Samedi 2 juin, une jeune femme que l'on appellera O. donne rendez-vous à Kévin, son petit ami, aux environ de 15 heures dans le parc de Mourmelon-le-Grand, une petite commune de la Marne. Pendant qu'ils se baladent, les deux adolescents sont confrontés à un jeune homme qui fait irruption et essaye de faire tomber l'adolescente. Une altercation éclate entre Kévin et l'individu armé qui finit par le blesser mortellement. "Une vingtaine de coups de couteau dans le dos" ont été relevés à l'autopsie "dont deux mortels assénés aux poumons", comme l'a déclaré le procureur de la République de Reims. L'agresseur s'enfuit et le lycéen de 17 ans meurt dans les minutes qui suivent, malgré l'intervention des passants qui ont tenté de lui porter secours.

Qui est l'agresseur de Kévin ?

Interrogée par les enquêteurs, O. donne une description détaillée de du meurtrier de son petit ami, pour qu'un portrait-robot puisse être établi. Les gendarmes lancent également un appel à témoin pour retrouver la trace d'un individu à la peau basanée, au nez épaté, grand et musclé, d'une trentaine d'années, vêtu ce jour-là d'un sweat à capuche noir sans marque, d'un pantalon treillis, d'un foulard militaire et d'une casquette grise. Une opération d'envergure est lancée pour retrouver le meurtrier de Kévin, mais les recherches des gendarmes ne donnent rien.

Mais rapidement, les enquêteurs pointent de nombreuses contradictions dans le récit de la lycéenne.

De plus, un élément troublant va mener les gendarmes sur la trace du tueur. Dans la journée du lundi, un collégien remarque qu'un de ses camarades est blessé à la reprise des cours. Cette information capitale est transmise aux gendarmes qui arrêtent le jeune homme chez lui le soir même. Lors de la perquisition à son domicile, les enquêteurs interroge la petite sœur de ce dernier qui va faire de surprenantes révélations : celui que nous appellerons A.

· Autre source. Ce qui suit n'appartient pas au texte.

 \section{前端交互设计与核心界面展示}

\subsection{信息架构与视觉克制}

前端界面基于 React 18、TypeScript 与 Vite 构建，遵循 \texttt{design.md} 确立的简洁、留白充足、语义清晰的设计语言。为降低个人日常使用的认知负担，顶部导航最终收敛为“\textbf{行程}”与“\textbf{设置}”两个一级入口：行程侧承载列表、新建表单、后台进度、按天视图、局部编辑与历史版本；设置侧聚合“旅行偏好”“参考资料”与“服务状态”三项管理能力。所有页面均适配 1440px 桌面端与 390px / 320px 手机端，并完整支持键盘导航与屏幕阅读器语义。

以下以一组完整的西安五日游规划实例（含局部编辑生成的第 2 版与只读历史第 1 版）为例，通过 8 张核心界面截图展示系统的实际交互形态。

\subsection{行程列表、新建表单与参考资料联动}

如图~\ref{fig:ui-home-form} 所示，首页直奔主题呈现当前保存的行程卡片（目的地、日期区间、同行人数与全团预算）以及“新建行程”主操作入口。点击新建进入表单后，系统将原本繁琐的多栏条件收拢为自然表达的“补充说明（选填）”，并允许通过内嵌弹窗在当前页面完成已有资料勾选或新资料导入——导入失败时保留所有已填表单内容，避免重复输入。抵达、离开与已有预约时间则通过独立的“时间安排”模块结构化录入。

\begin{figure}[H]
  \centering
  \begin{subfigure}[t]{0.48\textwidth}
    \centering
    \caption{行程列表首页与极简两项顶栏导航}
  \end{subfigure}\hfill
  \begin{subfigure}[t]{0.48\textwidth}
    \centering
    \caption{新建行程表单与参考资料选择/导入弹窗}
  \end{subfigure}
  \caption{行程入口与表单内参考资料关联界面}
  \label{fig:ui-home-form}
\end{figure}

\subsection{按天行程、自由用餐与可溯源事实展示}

lui aurait avoué le meurtre commandité par "O. qui voulait se débarrasser de son petit ami Kévin qui la harcelait" comme l'a expliqué le procureur. Mais en garde à vue, A. se mure dans le silence.

Dans sa chambre, les enquêteurs retrouvent l'arme du crime, un couteau datant des années 50 offert par sa famille, car A.

est passionné par les armes. Toujours sur place, les gendarmes découvrent également des vêtements tâchés de sang dont les analyses confirmeront plus tard que l'ADN correspond bien à celui de l'agresseur de Kévin. Le mercredi 6 juin, A. passe aux aveux.

La petite amie de Kévin complice du meurtre ?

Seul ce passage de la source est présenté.